EXERCISE DETAILS: How many lines in the listing below hold the word "studying"? Answer with the number only.
....................
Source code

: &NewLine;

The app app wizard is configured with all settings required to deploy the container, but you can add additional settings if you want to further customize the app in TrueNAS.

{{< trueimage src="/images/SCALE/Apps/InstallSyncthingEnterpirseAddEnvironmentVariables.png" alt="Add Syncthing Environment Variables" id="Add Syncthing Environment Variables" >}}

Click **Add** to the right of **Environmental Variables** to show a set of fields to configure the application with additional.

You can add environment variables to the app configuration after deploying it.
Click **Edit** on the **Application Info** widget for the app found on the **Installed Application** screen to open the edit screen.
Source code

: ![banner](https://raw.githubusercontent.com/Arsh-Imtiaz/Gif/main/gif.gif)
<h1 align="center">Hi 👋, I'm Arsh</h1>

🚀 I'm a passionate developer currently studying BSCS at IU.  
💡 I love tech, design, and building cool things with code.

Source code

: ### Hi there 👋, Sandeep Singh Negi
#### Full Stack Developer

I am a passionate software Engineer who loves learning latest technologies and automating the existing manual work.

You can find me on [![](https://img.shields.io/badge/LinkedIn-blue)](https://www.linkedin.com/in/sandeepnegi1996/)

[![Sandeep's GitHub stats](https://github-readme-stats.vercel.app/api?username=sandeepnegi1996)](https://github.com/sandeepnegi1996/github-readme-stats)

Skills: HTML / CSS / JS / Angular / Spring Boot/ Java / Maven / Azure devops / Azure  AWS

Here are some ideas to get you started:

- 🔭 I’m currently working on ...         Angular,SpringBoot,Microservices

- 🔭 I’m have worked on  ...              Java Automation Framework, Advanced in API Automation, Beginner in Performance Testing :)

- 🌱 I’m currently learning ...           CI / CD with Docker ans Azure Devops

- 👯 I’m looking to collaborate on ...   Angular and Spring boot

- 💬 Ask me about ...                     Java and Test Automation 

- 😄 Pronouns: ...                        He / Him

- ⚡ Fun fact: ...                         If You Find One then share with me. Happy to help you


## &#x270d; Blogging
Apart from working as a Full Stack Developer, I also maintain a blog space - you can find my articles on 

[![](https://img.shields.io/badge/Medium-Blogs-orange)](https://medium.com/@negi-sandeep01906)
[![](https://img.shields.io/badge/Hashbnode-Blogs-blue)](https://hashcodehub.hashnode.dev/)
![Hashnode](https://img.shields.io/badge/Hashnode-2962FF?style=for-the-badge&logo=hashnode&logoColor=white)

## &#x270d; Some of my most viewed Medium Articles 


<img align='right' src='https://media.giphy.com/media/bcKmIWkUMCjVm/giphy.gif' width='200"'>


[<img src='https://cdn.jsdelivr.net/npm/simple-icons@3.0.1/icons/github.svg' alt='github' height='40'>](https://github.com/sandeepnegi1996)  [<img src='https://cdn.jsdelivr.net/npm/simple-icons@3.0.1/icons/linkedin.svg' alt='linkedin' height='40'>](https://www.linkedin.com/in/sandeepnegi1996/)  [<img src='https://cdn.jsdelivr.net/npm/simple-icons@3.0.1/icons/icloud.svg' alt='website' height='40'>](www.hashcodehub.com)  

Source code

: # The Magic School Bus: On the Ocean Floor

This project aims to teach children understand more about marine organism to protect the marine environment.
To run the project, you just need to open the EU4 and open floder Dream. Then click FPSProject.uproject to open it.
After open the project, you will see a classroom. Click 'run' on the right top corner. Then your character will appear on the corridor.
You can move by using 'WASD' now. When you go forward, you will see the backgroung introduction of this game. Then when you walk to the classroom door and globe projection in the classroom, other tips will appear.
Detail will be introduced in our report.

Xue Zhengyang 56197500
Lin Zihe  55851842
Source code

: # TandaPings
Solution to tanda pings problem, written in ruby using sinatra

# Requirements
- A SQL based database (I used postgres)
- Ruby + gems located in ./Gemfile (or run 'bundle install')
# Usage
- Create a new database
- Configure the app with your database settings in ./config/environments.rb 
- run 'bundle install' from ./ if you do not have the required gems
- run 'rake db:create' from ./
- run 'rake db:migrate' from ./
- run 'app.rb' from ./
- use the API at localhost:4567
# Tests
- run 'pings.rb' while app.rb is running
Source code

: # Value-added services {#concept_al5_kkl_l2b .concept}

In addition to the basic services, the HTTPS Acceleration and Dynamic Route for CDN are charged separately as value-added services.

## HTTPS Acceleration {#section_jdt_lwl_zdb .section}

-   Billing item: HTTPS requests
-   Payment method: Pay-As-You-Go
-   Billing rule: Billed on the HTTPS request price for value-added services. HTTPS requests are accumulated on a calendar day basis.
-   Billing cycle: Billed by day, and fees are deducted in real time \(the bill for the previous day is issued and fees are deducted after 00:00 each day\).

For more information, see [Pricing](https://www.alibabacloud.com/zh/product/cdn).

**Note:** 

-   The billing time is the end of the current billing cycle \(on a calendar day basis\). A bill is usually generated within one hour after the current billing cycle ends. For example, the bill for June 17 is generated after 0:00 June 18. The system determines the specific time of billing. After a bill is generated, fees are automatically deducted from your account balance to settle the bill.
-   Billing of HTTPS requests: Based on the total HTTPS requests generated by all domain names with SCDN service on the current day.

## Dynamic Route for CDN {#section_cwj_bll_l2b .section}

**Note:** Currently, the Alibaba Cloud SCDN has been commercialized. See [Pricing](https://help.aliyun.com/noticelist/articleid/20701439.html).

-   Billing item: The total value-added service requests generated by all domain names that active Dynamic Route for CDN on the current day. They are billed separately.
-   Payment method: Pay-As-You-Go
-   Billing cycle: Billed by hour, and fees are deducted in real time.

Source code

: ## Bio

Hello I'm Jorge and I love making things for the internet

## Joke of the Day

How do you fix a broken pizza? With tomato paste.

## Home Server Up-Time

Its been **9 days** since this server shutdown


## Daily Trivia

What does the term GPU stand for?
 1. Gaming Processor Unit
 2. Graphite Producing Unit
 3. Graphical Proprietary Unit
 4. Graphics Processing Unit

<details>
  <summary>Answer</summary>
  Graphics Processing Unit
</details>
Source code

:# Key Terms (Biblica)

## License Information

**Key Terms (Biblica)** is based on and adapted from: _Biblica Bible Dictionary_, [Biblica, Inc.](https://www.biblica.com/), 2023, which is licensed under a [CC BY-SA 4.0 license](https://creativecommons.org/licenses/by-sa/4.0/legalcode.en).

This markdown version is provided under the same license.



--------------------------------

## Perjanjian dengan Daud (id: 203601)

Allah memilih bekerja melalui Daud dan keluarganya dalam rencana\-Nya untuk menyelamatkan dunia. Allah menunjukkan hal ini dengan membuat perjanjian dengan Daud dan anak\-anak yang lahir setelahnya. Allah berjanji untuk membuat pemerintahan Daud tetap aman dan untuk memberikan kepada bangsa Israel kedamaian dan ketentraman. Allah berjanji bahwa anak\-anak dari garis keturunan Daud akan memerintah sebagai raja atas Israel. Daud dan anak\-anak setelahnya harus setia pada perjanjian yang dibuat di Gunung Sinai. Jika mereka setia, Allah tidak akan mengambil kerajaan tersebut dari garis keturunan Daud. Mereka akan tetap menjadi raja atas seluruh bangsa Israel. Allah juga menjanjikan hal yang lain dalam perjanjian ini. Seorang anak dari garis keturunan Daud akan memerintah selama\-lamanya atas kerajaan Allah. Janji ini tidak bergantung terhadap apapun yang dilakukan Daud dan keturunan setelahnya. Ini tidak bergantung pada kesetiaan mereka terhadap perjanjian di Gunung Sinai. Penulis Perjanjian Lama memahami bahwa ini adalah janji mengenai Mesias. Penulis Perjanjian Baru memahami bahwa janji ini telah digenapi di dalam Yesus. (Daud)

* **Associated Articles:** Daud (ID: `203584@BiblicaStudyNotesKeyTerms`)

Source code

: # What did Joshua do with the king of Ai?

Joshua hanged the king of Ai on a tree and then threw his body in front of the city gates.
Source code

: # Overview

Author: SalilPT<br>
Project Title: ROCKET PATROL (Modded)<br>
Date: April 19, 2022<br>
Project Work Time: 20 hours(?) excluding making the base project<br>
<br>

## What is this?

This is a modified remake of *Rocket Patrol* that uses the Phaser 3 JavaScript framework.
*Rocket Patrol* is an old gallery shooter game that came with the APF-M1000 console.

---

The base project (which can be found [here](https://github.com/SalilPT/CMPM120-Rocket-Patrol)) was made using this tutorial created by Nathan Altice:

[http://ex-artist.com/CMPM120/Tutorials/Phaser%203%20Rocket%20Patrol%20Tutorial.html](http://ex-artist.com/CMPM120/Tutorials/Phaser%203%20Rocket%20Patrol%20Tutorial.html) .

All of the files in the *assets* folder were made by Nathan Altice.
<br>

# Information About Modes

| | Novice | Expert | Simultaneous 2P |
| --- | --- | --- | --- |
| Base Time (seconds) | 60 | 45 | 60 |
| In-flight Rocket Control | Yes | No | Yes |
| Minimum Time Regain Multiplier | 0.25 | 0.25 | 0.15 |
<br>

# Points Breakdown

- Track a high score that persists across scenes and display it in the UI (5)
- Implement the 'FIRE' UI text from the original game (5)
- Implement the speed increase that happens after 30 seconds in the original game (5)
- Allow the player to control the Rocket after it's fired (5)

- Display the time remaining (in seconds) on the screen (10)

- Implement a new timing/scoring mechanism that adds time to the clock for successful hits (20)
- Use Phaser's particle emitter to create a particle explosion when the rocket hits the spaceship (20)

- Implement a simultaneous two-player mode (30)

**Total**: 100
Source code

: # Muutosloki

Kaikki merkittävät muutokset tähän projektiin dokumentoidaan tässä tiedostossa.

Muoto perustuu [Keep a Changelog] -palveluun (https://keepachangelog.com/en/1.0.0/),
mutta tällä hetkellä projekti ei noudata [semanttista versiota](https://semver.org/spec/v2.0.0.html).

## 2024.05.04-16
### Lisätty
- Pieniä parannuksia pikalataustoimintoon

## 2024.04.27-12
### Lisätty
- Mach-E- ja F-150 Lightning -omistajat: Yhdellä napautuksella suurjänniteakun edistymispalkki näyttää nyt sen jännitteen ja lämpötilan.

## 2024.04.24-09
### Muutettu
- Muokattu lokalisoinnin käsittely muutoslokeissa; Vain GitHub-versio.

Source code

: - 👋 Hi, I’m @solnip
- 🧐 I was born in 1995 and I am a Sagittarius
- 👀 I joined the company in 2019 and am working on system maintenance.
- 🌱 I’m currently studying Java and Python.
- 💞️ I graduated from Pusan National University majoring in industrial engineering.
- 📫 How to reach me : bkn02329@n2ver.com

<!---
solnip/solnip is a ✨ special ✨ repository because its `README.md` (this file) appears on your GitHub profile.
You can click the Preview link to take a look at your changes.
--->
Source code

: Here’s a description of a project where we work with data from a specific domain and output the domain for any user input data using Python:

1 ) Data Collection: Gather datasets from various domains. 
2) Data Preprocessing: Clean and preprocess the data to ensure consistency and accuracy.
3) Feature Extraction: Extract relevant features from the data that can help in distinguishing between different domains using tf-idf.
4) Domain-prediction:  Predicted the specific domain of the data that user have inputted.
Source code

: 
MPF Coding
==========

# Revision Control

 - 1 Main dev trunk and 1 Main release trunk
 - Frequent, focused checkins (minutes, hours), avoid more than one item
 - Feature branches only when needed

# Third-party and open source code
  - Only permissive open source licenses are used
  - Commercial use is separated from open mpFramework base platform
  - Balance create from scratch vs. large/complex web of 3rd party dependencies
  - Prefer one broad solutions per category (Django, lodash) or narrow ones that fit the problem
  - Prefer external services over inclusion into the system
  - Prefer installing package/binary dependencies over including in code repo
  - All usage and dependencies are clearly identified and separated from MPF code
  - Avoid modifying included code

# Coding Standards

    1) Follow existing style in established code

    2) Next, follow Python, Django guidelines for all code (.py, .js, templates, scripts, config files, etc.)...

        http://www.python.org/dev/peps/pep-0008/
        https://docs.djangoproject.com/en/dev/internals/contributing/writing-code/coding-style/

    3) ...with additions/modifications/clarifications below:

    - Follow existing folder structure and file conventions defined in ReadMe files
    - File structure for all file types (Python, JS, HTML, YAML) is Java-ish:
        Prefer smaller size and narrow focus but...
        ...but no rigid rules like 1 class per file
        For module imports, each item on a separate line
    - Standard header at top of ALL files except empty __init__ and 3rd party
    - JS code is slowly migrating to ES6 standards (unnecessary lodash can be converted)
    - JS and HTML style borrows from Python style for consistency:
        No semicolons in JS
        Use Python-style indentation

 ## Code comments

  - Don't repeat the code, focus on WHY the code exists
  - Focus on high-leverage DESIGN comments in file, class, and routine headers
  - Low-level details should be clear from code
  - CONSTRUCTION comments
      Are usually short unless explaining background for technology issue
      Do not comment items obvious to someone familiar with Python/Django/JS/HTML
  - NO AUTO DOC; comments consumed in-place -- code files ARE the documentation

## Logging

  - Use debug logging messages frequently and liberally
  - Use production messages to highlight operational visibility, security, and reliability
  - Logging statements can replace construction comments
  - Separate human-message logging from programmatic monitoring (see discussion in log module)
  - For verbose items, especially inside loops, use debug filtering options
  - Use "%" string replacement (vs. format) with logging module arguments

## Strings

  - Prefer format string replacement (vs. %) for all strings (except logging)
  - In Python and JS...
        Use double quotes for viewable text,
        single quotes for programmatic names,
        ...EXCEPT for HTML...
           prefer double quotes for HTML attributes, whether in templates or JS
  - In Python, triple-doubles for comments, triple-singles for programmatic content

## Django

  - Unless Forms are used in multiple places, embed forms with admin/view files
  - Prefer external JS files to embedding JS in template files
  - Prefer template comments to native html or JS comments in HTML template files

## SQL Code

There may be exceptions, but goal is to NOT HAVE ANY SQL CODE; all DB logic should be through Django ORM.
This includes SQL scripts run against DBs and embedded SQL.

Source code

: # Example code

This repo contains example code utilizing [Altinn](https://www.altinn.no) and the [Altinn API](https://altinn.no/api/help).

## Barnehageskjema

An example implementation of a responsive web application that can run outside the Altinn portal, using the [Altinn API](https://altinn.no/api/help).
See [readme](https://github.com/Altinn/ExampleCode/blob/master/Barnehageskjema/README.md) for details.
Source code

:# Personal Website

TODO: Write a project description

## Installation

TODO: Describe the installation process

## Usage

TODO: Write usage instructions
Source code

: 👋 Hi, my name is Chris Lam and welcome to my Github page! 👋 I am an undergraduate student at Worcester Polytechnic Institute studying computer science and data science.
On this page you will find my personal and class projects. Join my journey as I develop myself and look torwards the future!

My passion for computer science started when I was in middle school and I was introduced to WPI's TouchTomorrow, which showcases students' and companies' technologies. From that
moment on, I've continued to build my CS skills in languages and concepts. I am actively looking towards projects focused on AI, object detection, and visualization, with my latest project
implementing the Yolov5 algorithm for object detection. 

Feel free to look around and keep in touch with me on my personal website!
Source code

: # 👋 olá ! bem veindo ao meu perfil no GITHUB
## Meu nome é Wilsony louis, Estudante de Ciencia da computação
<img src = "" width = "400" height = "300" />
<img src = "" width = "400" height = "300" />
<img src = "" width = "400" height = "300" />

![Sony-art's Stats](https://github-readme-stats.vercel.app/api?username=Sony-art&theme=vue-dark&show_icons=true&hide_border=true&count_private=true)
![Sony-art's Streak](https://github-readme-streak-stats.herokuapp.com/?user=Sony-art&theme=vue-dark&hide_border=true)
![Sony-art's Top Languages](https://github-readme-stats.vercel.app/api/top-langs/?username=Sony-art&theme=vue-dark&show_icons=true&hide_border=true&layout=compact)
....................
SOLUTION: 3